To determine whether this might be a useful means of detecting increased cardiovascular risk, the researchers studied 72 diabetes patients without other major coronary risk factors and a comparison group of 56 "control" participants.

The average change in the diameter of the coronary arteries was an increase of 17.2 percent in controls. In diabetics, the corresponding response was a 14.4 percent decrease.

No changes were seen in 8.9 percent of controls and none showed constriction. No changes were seen in 26.4 percent of diabetics and none showed dilation.

After 45 months, there were 26 cardiovascular events -- heart attack, severe angina or stroke, for example -- in 18 diabetic subjects, but only one cardiovascular event in the control group.
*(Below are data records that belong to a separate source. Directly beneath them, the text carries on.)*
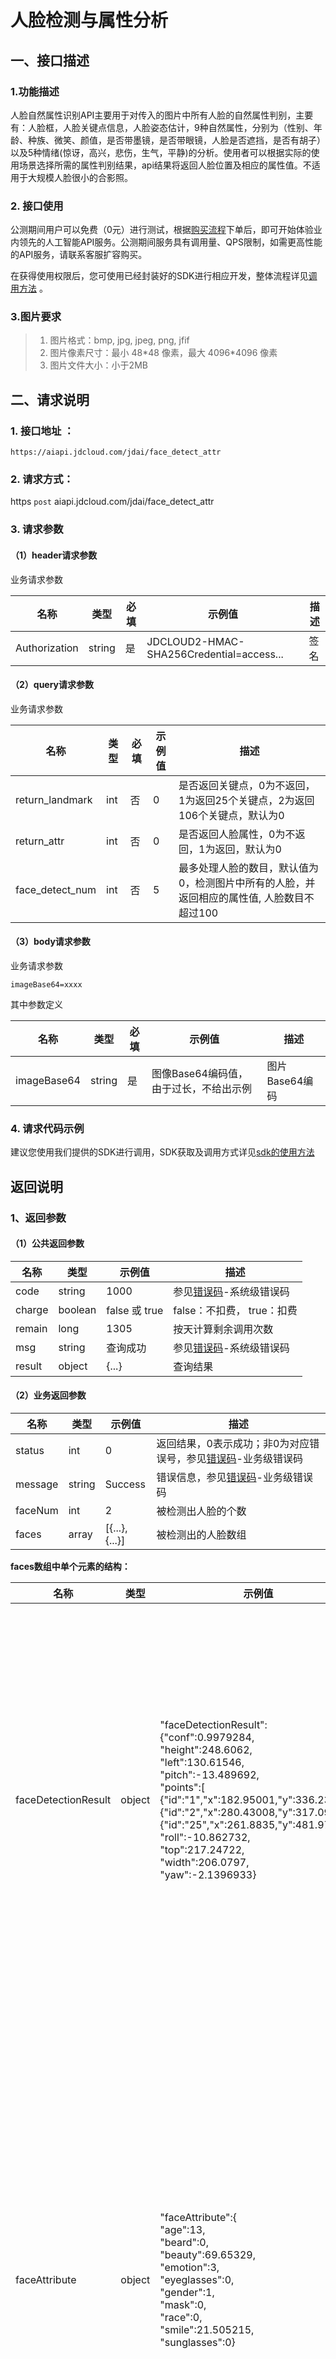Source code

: # 人脸检测与属性分析

## 一、接口描述 

### 1.功能描述

人脸自然属性识别API主要用于对传入的图片中所有人脸的自然属性判别，主要有：人脸框，人脸关键点信息，人脸姿态估计，9种自然属性，分别为（性别、年龄、种族、微笑、颜值，是否带墨镜，是否带眼镜，人脸是否遮挡，是否有胡子）以及5种情绪(惊讶，高兴，悲伤，生气，平静)的分析。使用者可以根据实际的使用场景选择所需的属性判别结果，api结果将返回人脸位置及相应的属性值。不适用于大规模人脸很小的合影照。

### 2. 接口使用 
公测期间用户可以免费（0元）进行测试，根据[购买流程](../Pricing/Purchase-Process.md)下单后，即可开始体验业内领先的人工智能API服务。公测期间服务具有调用量、QPS限制，如需更高性能的API服务，请联系客服扩容购买。


在获得使用权限后，您可使用已经封装好的SDK进行相应开发，整体流程详见[调用方法](../Operation-Guide/call-methods.md)  。

### 3.图片要求

> 1. 图片格式：bmp, jpg, jpeg, png, jfif
> 2. 图片像素尺寸：最小 48\*48 像素，最大 4096\*4096 像素
> 3. 图片文件大小：小于2MB

## 二、请求说明

### 1. 接口地址 ：

```
https://aiapi.jdcloud.com/jdai/face_detect_attr
```

### 2. 请求方式：
  
https `post` aiapi.jdcloud.com/jdai/face_detect_attr

### 3. 请求参数  
 
#### （1）header请求参数
业务请求参数

名称 | 类型 | 必填 | 示例值 | 描述
------|-----|-----|-----|-----
Authorization | string | 是 | JDCLOUD2-HMAC-SHA256Credential=access... | 签名

#### （2）query请求参数
业务请求参数

名称 | 类型 | 必填 | 示例值 | 描述
------|-----|-----|-----|-----
return_landmark | int | 否 | 0 | 是否返回关键点，0为不返回，1为返回25个关键点，2为返回106个关键点，默认为0
return_attr | int | 否 | 0 | 是否返回人脸属性，0为不返回，1为返回，默认为0
face_detect_num | int | 否 | 5 | 最多处理人脸的数目，默认值为0，检测图片中所有的人脸，并返回相应的属性值, 人脸数目不超过100

#### （3）body请求参数
业务请求参数
```
imageBase64=xxxx
```
其中参数定义

名称 | 类型 | 必填 | 示例值 | 描述
------|-----|-----|-----|-----
imageBase64 | string | 是 | 图像Base64编码值，由于过长，不给出示例 | 图片Base64编码

### 4. 请求代码示例
建议您使用我们提供的SDK进行调用，SDK获取及调用方式详见[sdk的使用方法](../Operation-Guide/Use-Sdk.md)
 
## 返回说明

### 1、返回参数
#### （1）公共返回参数

名称 | 类型 | 示例值 | 描述
------|-----|-----|-----
code | string | 1000 | 参见[错误码](Error-Code.md)-系统级错误码
charge | boolean | false 或 true | false：不扣费， true：扣费
remain | long | 1305 | 按天计算剩余调用次数
msg | string | 查询成功 | 参见[错误码](Error-Code.md)-系统级错误码
result | object | {...} | 查询结果

#### （2）业务返回参数

名称 | 类型 | 示例值 | 描述
------|-----|-----|-----
status | int | 0 | 返回结果，0表示成功；非0为对应错误号，参见[错误码](Error-Code.md)-业务级错误码
message | string | Success | 错误信息，参见[错误码](Error-Code.md)-业务级错误码
faceNum | int | 2 | 被检测出人脸的个数
faces | array | [{...},{...}] | 被检测出的人脸数组

 
**faces数组中单个元素的结构：**


名称 | 类型 | 示例值 | 描述
------|-----|-----|-----
faceDetectionResult | object | "faceDetectionResult":{"conf":0.9979284,<br/>"height":248.6062,<br/>"left":130.61546,<br/>"pitch":-13.489692,<br/>"points":[<br/>{"id":"1","x":182.95001,"y":336.23602},<br/>{"id":"2","x":280.43008,"y":317.094},....<br/>{"id":"25","x":261.8835,"y":481.9718}],<br/>"roll":-10.862732,<br/>"top":217.24722,<br/>"width":206.0797,<br/>"yaw":-2.1396933} | 人脸识别矩形框的位置，包括以下属性值：<br/>left：矩形框左上角像素点的横坐标<br/>top：矩形框左上角像素点的纵坐标<br/>width：矩形框的宽度<br/>height：矩形框的高度<br/>conf: 人脸置信度 <br/>roll: 人脸歪头的角度 <br/>yaw: 人脸左右摇头的角度 <br/>pitch: 人脸上下点头的角度<br/>points: 人脸关键点 
faceAttribute | object | "faceAttribute":{<br/>"age":13,<br/>"beard":0,<br/>"beauty":69.65329,<br/>"emotion":3,<br/>"eyeglasses":0,<br/>"gender":1,<br/>"mask":0,<br/>"race":0,<br/>"smile":21.505215,<br/>"sunglasses":0} | 人脸识别的自然属性值，包括以下字段，且均为string：<br>age: 年龄<br/>gender: 性别, 0为女性，1为男性<br/>race: 种族, 0白种人 1黑种人 2黄种人<br/>emotion: 0为惊讶，3为高兴，4为悲伤，5为生气，6为平静<br/>beard: 是否有胡子,0否，1是<br/>mask: 是否带口罩，0否，1是<br/>eyeglasses: 是否戴眼镜，0否，1是<br/>sunglasses: 是否带墨镜，0否，1是<br/>smile：微笑<br/>beauty：颜值

### 2、返回示例

```Json
{
    "status": 0, 
    "charge": false,
    "remain": 97,
    "msg": "查询成功",
    "result": 
    {
    		"requestid": "5893465d31284468a8014de6ee430f8e",
        "errorMsg":"success",
        "faceNum":2,
        "faces":
        [
            {
                "faceAttribute":
                {
                    "age":13,
                    "beard":0,
                    "beauty":69.65329,
                    "emotion":3,
                    "eyeglasses":0,
                    "gender":1,
                    "mask":0,
                    "race":0,
                    "smile":21.505215,
                    "sunglasses":0
                },
                "faceDetectionResult":
                {
                    "conf":0.9979284,
                    "height":248.6062,
                    "left":130.61546,
                    "pitch":-13.489692,
                    "points":
                    [
                        {"id":"1","x":182.95001,"y":336.23602},
                        {"id":"2","x":280.43008,"y":317.094},
                        {"id":"3","x":143.76604,"y":323.54022},
                        {"id":"4","x":202.72226,"y":315.76984},
                        {"id":"5","x":251.93193,"y":305.6577},
                        {"id":"6","x":312.30237,"y":290.91382},
                        {"id":"7","x":230.36914,"y":325.7189},
                        {"id":"8","x":241.39957,"y":386.72913},
                        {"id":"9","x":249.25041,"y":420.46594},
                        {"id":"10","x":253.68869,"y":442.1404},
                        {"id":"11","x":212.0619,"y":431.59692},
                        {"id":"12","x":290.02234,"y":416.03897},
                        {"id":"13","x":265.28052,"y":390.88385},
                        {"id":"14","x":222.38489,"y":399.56726},
                        {"id":"15","x":251.12921,"y":429.38632},
                        {"id":"16","x":244.89241,"y":401.36395},
                        {"id":"17","x":205.1922,"y":336.0168},
                        {"id":"18","x":182.9361,"y":343.09613},
                        {"id":"19","x":162.54597,"y":340.50223},
                        {"id":"20","x":301.3431,"y":313.41156},
                        {"id":"21","x":281.96387,"y":323.736},
                        {"id":"22","x":259.6537,"y":325.03998},
                        {"id":"23","x":170.6153,"y":312.89862},
                        {"id":"24","x":281.84644,"y":290.98724},
                        {"id":"25","x":261.8835,"y":481.9718}
                    ],
                    "roll":-10.862732,
                    "top":217.24722,
                    "width":206.0797,
                    "yaw":-2.1396933
                }
            },
            {
                "faceAttribute":
                {
                    "age":8,
                    "beard":0,
                    "beauty":83.39522,
                    "emotion":3,
                    "eyeglasses":0,
                    "gender":0,
                    "mask":0,
                    "race":0,
                    "smile":70.24126,
                    "sunglasses":0
                },
                "faceDetectionResult":
                {
                    "conf":0.9919769,
                    "height":227.42416,
                    "left":351.1377,
                    "pitch":-16.438887,
                    "points":
                    [
                        {"id":"1","x":397.53885,"y":172.85367},
                        {"id":"2","x":487.776,"y":178.55371},
                        {"id":"3","x":366.0182,"y":151.2645},
                        {"id":"4","x":420.70135,"y":158.58098},
                        {"id":"5","x":467.41974,"y":161.50757},
                        {"id":"6","x":521.43274,"y":160.91298},
                        {"id":"7","x":442.27356,"y":175.33836},
                        {"id":"8","x":439.3507,"y":231.71849},
                        {"id":"9","x":436.74188,"y":257.77667},
                        {"id":"10","x":435.17743,"y":279.97467},
                        {"id":"11","x":396.88416,"y":254.21063},
                        {"id":"12","x":475.95074,"y":259.8048},
                        {"id":"13","x":458.44965,"y":238.42041},
                        {"id":"14","x":416.88675,"y":235.4068},
                        {"id":"15","x":436.03284,"y":267.02917},
                        {"id":"16","x":437.73734,"y":243.83968},
                        {"id":"17","x":417.40878,"y":178.04268},
                        {"id":"18","x":395.66534,"y":178.76361},
                        {"id":"19","x":378.18756,"y":171.57492},
                        {"id":"20","x":507.06186,"y":179.79442},
                        {"id":"21","x":487.57977,"y":184.61942},
                        {"id":"22","x":467.6681,"y":181.23442},
                        {"id":"23","x":392.74457,"y":148.52748},
                        {"id":"24","x":496.00882,"y":155.18613},
                        {"id":"25","x":431.2524,"y":315.011}
                    ],
                    "roll":4.019112,
                    "top":78.92129,
                    "width":175.71179,
                    "yaw":0.6152183
                }
            }
        ],
        "serialNo":"5893465d31284468a8014de6ee430f8e",
        "status":0,
        "usedTime":0
    }
}
```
Furthermore, 23 of the events in diabetic patients occurred in 16 of the 53 who showed coronary artery constriction. The remaining three occurrences were in 2 of the 19 diabetic patients who had had no diameter change.

Thus, the researchers conclude, constriction of seemingly normal coronary arteries in response to the cold pressor test predicts cardiovascular problems.

Nitenberg added that the method "does not require drug administration or an intravascular device." It also might be used as "an easy means to evaluate the efficiency of therapy in high-risk patients."